─── MATERIAL SHOWN ───
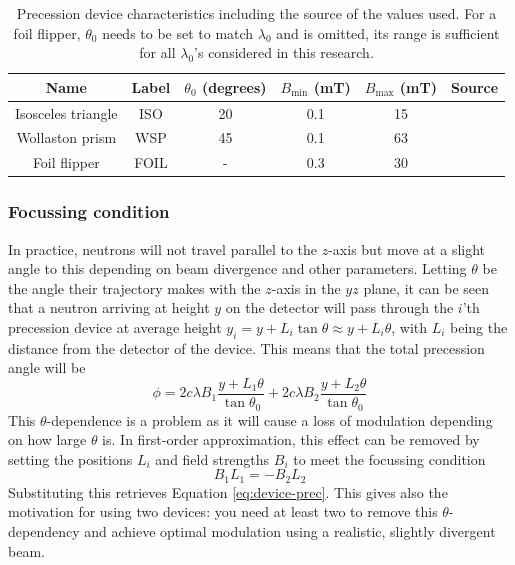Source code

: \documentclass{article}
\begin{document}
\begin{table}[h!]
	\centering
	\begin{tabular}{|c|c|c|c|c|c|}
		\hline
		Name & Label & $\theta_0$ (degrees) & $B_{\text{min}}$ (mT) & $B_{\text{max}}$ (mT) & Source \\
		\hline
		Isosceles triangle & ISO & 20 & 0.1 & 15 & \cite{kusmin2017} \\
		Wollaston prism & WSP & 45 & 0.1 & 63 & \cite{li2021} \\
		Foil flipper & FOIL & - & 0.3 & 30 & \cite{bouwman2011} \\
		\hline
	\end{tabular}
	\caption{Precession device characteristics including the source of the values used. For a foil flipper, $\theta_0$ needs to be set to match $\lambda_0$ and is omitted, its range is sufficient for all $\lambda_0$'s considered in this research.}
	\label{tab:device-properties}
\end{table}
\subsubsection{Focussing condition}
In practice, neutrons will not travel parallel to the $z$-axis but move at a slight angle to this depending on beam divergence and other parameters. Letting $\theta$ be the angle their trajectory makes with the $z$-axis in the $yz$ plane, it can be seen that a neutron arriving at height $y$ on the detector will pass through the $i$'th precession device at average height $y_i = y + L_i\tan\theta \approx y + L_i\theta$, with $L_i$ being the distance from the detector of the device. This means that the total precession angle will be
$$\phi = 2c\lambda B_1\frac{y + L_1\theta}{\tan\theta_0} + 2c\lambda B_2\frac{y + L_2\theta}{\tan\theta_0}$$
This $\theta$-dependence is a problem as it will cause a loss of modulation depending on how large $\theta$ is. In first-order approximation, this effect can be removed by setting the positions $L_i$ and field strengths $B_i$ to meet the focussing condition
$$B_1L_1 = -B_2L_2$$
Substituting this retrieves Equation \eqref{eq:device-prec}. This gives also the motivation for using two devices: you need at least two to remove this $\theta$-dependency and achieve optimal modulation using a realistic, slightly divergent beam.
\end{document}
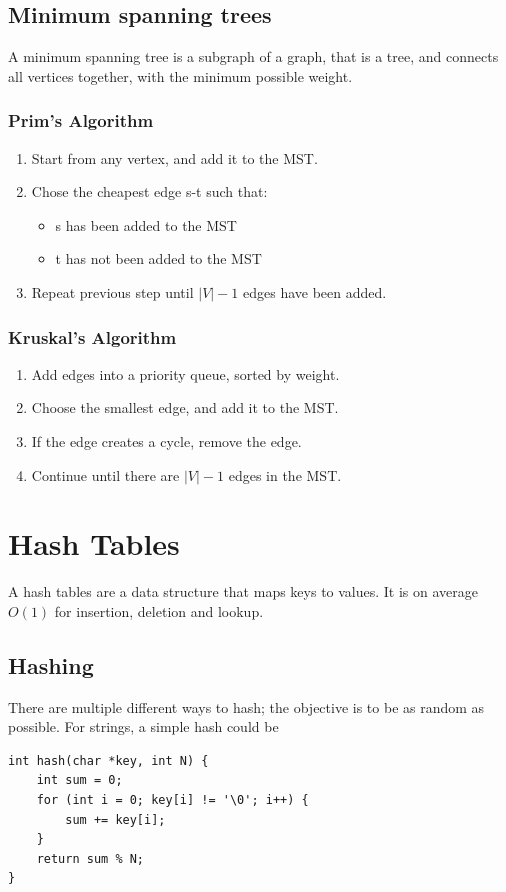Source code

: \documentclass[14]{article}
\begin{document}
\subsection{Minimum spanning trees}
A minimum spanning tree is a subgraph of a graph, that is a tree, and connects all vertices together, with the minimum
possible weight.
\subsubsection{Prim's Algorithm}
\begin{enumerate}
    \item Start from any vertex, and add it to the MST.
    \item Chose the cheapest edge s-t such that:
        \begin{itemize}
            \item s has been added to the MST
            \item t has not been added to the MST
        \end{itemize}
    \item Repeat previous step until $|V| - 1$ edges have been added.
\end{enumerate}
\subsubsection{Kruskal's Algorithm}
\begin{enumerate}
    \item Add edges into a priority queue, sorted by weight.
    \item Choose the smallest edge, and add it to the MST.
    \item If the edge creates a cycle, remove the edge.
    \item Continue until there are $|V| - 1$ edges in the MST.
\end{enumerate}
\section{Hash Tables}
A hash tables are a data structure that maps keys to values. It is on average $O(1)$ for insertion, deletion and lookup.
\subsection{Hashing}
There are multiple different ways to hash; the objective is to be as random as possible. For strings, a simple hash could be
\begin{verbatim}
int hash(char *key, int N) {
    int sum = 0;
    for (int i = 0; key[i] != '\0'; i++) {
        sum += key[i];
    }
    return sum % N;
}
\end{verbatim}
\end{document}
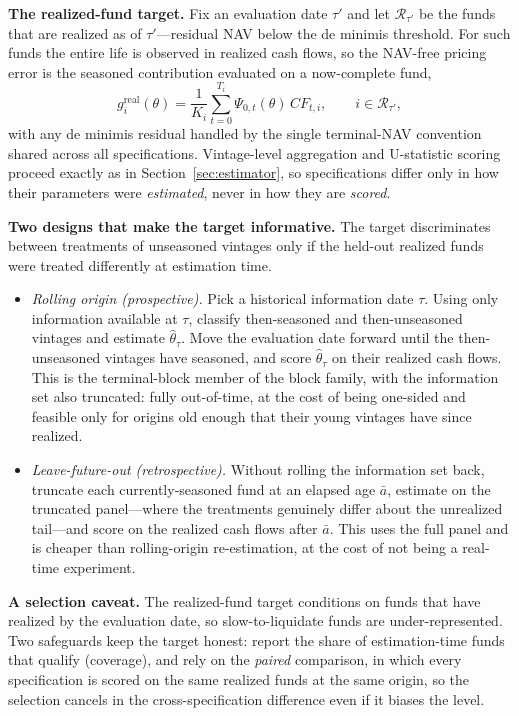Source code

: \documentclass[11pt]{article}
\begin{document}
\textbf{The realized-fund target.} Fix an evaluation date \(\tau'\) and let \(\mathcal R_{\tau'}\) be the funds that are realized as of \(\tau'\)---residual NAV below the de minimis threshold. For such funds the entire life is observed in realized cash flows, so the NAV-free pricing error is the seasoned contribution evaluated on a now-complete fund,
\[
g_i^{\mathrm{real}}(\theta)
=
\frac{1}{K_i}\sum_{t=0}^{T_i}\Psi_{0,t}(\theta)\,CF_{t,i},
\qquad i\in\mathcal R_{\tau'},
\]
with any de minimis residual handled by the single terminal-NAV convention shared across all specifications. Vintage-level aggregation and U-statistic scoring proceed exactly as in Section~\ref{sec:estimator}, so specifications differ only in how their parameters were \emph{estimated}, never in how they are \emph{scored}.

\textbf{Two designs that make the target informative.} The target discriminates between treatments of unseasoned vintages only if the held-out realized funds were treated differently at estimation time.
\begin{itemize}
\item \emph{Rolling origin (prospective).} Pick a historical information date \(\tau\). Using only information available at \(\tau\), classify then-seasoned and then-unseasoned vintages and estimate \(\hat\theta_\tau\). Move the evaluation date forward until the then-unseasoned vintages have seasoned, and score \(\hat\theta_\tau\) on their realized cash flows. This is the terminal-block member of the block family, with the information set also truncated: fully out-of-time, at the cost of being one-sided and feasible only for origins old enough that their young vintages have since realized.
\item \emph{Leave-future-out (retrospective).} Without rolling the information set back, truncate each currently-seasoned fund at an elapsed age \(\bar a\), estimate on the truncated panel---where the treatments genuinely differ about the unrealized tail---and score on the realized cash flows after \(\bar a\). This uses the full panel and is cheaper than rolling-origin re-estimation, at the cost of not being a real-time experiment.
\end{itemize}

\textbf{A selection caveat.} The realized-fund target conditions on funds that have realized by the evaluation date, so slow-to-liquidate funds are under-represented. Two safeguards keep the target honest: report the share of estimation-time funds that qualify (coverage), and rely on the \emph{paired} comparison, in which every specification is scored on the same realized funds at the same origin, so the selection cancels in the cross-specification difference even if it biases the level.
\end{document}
───
TASK:
With the string "treatments" as the key, filter the data above and show the lines that match.

SOLUTION TO THE EXERCISE:
\textbf{Two designs that make the target informative.} The target discriminates between treatments of unseasoned vintages only if the held-out realized funds were treated differently at estimation time.
\item \emph{Leave-future-out (retrospective).} Without rolling the information set back, truncate each currently-seasoned fund at an elapsed age \(\bar a\), estimate on the truncated panel---where the treatments genuinely differ about the unrealized tail---and score on the realized cash flows after \(\bar a\). This uses the full panel and is cheaper than rolling-origin re-estimation, at the cost of not being a real-time experiment.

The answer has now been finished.